Control of inflammatory lung injury and repair by metabolic signaling in endothelial cells.

Abstract

Sepsis-induced inflammatory lung injury includes acute lung injury (ALI) and acute respiratory distress syndrome (ARDS). There are currently no effective treatments for ALI/ARDS, but clinical outcomes could be improved by inhibiting lung injury and/or promoting post-sepsis vascular repair. In this review, we describe studies of endothelial cell metabolic pathways in sepsis-induced ALI/ARDS and vascular repair and identify areas of research that deserve attention in future studies. We also describe studies of metabolic interventions that aim to inhibit ALI/ARDS and/or promote post-sepsis vascular repair, including those that target endothelial cell metabolites, endothelial cell metabolic signaling pathways, and endothelial cell metabolism.

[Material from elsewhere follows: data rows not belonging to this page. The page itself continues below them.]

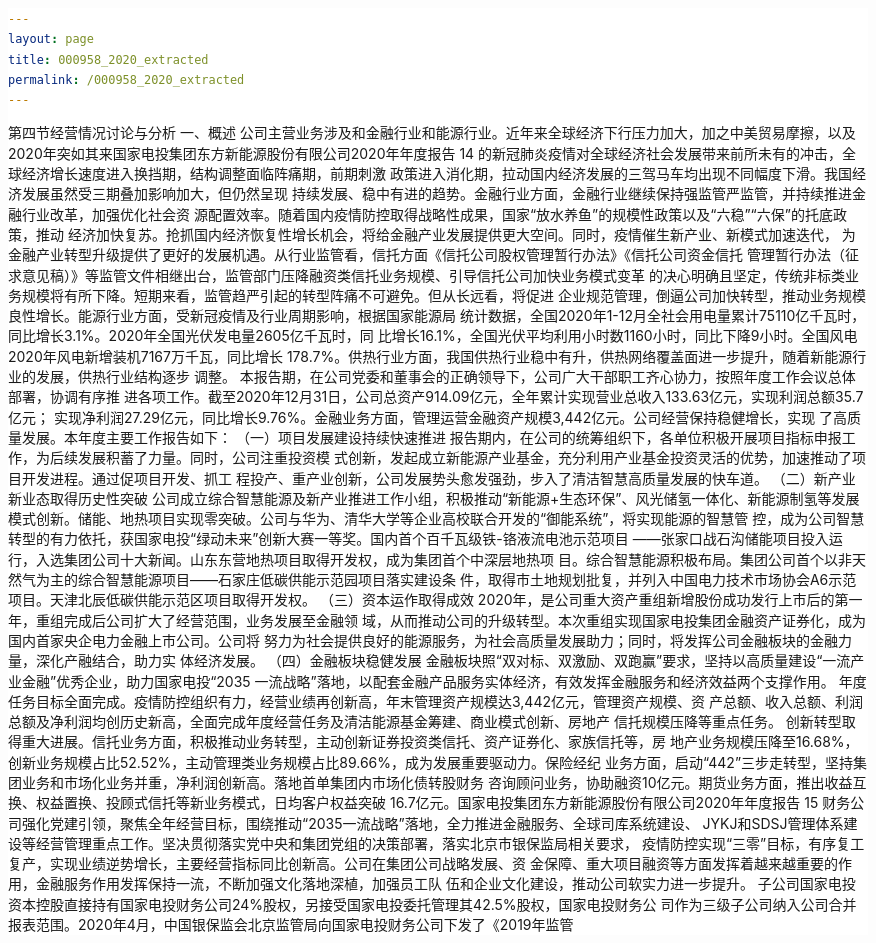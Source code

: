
 ```yaml
---
layout: page
title: 000958_2020_extracted
permalink: /000958_2020_extracted
---
```


第四节经营情况讨论与分析
一、概述
公司主营业务涉及和金融行业和能源行业。近年来全球经济下行压力加大，加之中美贸易摩擦，以及2020年突如其来国家电投集团东方新能源股份有限公司2020年年度报告
14
的新冠肺炎疫情对全球经济社会发展带来前所未有的冲击，全球经济增长速度进入换挡期，结构调整面临阵痛期，前期刺激
政策进入消化期，拉动国内经济发展的三驾马车均出现不同幅度下滑。我国经济发展虽然受三期叠加影响加大，但仍然呈现
持续发展、稳中有进的趋势。金融行业方面，金融行业继续保持强监管严监管，并持续推进金融行业改革，加强优化社会资
源配置效率。随着国内疫情防控取得战略性成果，国家“放水养鱼”的规模性政策以及“六稳”“六保”的托底政策，推动
经济加快复苏。抢抓国内经济恢复性增长机会，将给金融产业发展提供更大空间。同时，疫情催生新产业、新模式加速迭代，
为金融产业转型升级提供了更好的发展机遇。从行业监管看，信托方面《信托公司股权管理暂行办法》《信托公司资金信托
管理暂行办法（征求意见稿）》等监管文件相继出台，监管部门压降融资类信托业务规模、引导信托公司加快业务模式变革
的决心明确且坚定，传统非标类业务规模将有所下降。短期来看，监管趋严引起的转型阵痛不可避免。但从长远看，将促进
企业规范管理，倒逼公司加快转型，推动业务规模良性增长。能源行业方面，受新冠疫情及行业周期影响，根据国家能源局
统计数据，全国2020年1-12月全社会用电量累计75110亿千瓦时，同比增长3.1%。2020年全国光伏发电量2605亿千瓦时，同
比增长16.1%，全国光伏平均利用小时数1160小时，同比下降9小时。全国风电2020年风电新增装机7167万千瓦，同比增长
178.7%。供热行业方面，我国供热行业稳中有升，供热网络覆盖面进一步提升，随着新能源行业的发展，供热行业结构逐步
调整。
本报告期，在公司党委和董事会的正确领导下，公司广大干部职工齐心协力，按照年度工作会议总体部署，协调有序推
进各项工作。截至2020年12月31日，公司总资产914.09亿元，全年累计实现营业总收入133.63亿元，实现利润总额35.7亿元；
实现净利润27.29亿元，同比增长9.76%。金融业务方面，管理运营金融资产规模3,442亿元。公司经营保持稳健增长，实现
了高质量发展。本年度主要工作报告如下：
（一）项目发展建设持续快速推进
报告期内，在公司的统筹组织下，各单位积极开展项目指标申报工作，为后续发展积蓄了力量。同时，公司注重投资模
式创新，发起成立新能源产业基金，充分利用产业基金投资灵活的优势，加速推动了项目开发进程。通过促项目开发、抓工
程投产、重产业创新，公司发展势头愈发强劲，步入了清洁智慧高质量发展的快车道。
（二）新产业新业态取得历史性突破
公司成立综合智慧能源及新产业推进工作小组，积极推动“新能源+生态环保”、风光储氢一体化、新能源制氢等发展
模式创新。储能、地热项目实现零突破。公司与华为、清华大学等企业高校联合开发的“御能系统”，将实现能源的智慧管
控，成为公司智慧转型的有力依托，获国家电投“绿动未来”创新大赛一等奖。国内首个百千瓦级铁-铬液流电池示范项目
——张家口战石沟储能项目投入运行，入选集团公司十大新闻。山东东营地热项目取得开发权，成为集团首个中深层地热项
目。综合智慧能源积极布局。集团公司首个以非天然气为主的综合智慧能源项目——石家庄低碳供能示范园项目落实建设条
件，取得市土地规划批复，并列入中国电力技术市场协会A6示范项目。天津北辰低碳供能示范区项目取得开发权。
（三）资本运作取得成效
2020年，是公司重大资产重组新增股份成功发行上市后的第一年，重组完成后公司扩大了经营范围，业务发展至金融领
域，从而推动公司的升级转型。本次重组实现国家电投集团金融资产证券化，成为国内首家央企电力金融上市公司。公司将
努力为社会提供良好的能源服务，为社会高质量发展助力；同时，将发挥公司金融板块的金融力量，深化产融结合，助力实
体经济发展。
（四）金融板块稳健发展
金融板块照“双对标、双激励、双跑赢”要求，坚持以高质量建设“一流产业金融”优秀企业，助力国家电投“2035
一流战略”落地，以配套金融产品服务实体经济，有效发挥金融服务和经济效益两个支撑作用。
年度任务目标全面完成。疫情防控组织有力，经营业绩再创新高，年末管理资产规模达3,442亿元，管理资产规模、资
产总额、收入总额、利润总额及净利润均创历史新高，全面完成年度经营任务及清洁能源基金筹建、商业模式创新、房地产
信托规模压降等重点任务。
创新转型取得重大进展。信托业务方面，积极推动业务转型，主动创新证券投资类信托、资产证券化、家族信托等，房
地产业务规模压降至16.68%，创新业务规模占比52.52%，主动管理类业务规模占比89.66%，成为发展重要驱动力。保险经纪
业务方面，启动“442”三步走转型，坚持集团业务和市场化业务并重，净利润创新高。落地首单集团内市场化债转股财务
咨询顾问业务，协助融资10亿元。期货业务方面，推出收益互换、权益置换、投顾式信托等新业务模式，日均客户权益突破
16.7亿元。国家电投集团东方新能源股份有限公司2020年年度报告
15
财务公司强化党建引领，聚焦全年经营目标，围绕推动“2035一流战略”落地，全力推进金融服务、全球司库系统建设、
JYKJ和SDSJ管理体系建设等经营管理重点工作。坚决贯彻落实党中央和集团党组的决策部署，落实北京市银保监局相关要求，
疫情防控实现“三零”目标，有序复工复产，实现业绩逆势增长，主要经营指标同比创新高。公司在集团公司战略发展、资
金保障、重大项目融资等方面发挥着越来越重要的作用，金融服务作用发挥保持一流，不断加强文化落地深植，加强员工队
伍和企业文化建设，推动公司软实力进一步提升。
子公司国家电投资本控股直接持有国家电投财务公司24%股权，另接受国家电投委托管理其42.5%股权，国家电投财务公
司作为三级子公司纳入公司合并报表范围。2020年4月，中国银保监会北京监管局向国家电投财务公司下发了《2019年监管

Endothelial cells are integral to both the injury and repair phases of ALI/ARDS. During the injury phase of ALI/ARDS, lung endothelial cell survival decreases, and lung endothelial cell-to-endothelial cell (EC-EC) junctions are weakened. During the repair phase after sepsis-induced lung injury, lung endothelial cell proliferation and lung EC-EC junction reannealing occur. These crucial aspects of ALI/ARDS and post-sepsis vascular repair, that is, endothelial cell viability, growth, and junction integrity, are controlled by a myriad of metabolites and metabolic signaling pathways in endothelial cells. Metabolic signaling pathways in endothelial cells represent a novel class of putative targets for the prevention and treatment of sepsis-induced inflammatory lung injury. Therapies that target metabolic signaling in endothelial cells are currently being explored as potential treatments for sepsis-induced inflammatory lung injury.